Lo scorso 20 settembre, sempre su WordNews, l’avvocato Fabio Repici aveva annunciato una novità che potrebbe far partire nuove indagini sul caso di Attilio Manca, dicendo di aver trovato le dichiarazioni di un altro collaboratore di giustizia sconosciuto agli inquirenti capitolini e che tali dichiarazioni "riscontrano addirittura un elemento che era stato indicato non dai pentiti, ma dalla signora Manca e dal signor Manca, in relazione alla visita preannunciata ad Attilio Manca dal cugino Ugo Manca dieci giorni prima del suo omicidio, da un potente boss mafioso di Barcellona Pozzo di Gotto a Viterbo”. Le dichiarazioni - ha aggiunto l'avvocato - del nuovo collaboratore di giustizia "non sono mai state esaminate dall’autorità giudiziaria di Roma" e tirano in ballo "proprio quel soggetto che dieci giorni prima della sua uccisione, Attilio Manca seppe che sarebbe andato a trovarlo a Viterbo”. Il legale ha poi specificato che "stiamo raccogliendo quegli elementi che a breve, nel giro di qualche settimana, saranno portati con una nuova denuncia all’attenzione della procura della repubblica di Roma” la quale, ha detto, "non potrà non prendere atto di quella sentenza della corte di appello di Roma e di ulteriori elementi che abbiamo. Quindi (la Procura n.d.r) dirà di far ripartire le indagini sull’omicidio di Attilio Manca”.
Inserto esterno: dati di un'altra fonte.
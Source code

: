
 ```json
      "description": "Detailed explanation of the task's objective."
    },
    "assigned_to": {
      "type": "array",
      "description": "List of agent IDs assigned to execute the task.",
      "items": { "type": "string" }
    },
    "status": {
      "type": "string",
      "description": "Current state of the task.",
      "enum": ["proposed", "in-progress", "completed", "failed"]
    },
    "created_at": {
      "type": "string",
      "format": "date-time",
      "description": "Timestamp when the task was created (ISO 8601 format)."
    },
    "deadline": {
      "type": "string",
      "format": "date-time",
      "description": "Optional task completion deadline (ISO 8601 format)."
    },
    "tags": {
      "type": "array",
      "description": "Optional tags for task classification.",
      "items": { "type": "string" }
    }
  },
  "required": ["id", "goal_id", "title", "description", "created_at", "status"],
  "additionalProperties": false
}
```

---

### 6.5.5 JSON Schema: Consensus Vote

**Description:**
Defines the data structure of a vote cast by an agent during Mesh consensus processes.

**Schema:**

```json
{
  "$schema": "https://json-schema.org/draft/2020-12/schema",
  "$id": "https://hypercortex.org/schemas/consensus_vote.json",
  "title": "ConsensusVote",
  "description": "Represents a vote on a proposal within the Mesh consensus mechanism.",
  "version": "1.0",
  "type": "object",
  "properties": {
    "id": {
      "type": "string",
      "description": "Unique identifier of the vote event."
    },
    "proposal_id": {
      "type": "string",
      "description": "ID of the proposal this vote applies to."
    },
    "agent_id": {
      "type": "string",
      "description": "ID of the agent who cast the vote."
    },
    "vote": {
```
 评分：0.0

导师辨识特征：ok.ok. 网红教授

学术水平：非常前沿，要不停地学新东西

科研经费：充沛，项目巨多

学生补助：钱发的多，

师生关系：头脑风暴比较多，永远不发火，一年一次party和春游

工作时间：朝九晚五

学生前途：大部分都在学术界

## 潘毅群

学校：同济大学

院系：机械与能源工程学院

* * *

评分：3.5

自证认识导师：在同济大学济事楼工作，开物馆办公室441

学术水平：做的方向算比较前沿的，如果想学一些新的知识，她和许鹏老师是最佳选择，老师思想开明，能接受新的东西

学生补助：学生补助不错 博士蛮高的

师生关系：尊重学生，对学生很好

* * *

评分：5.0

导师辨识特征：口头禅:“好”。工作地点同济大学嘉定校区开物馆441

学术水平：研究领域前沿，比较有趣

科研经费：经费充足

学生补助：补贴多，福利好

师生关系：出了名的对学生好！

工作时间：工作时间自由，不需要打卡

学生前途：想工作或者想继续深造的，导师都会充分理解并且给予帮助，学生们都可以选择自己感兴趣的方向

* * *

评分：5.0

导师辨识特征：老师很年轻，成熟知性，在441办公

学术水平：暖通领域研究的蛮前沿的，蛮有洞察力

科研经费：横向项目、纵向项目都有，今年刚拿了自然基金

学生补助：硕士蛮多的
Paolo Borsellino come Attilio Manca
“Attilio Manca è stato ucciso sempre sull’altare di questa trattativa. Io sono convinto che Attilio quando è stato al capezzale di Provenzano ha visto delle persone che non avrebbe dovuto vedere. Uomini dello Stato, quelli che proteggevano Provenzano, per questo è stato ucciso”. In queste brevi righe, Salvatore Borsellino, durante il suo intervento, ha sintetizzato tutto il dramma e il dolore del caso Manca. “Voglio dire alla famiglia Manca che Attilio Manca e Paolo Borsellino sono vittime degli stessi assassini. Che non sono solo dentro la mafia” ha detto Salvatore aggiungendo che Attilio “è stato fatto passare per un drogato, per uno che si è ucciso da solo, quando tutte le prove sono assolutamente contrarie”.
C’è chi molto probabilmente non vorrà mai che la verità sulla morte di Attilio venga alla luce. Ma la storia è fatta di fatti e questi non si possono ignorare a lungo.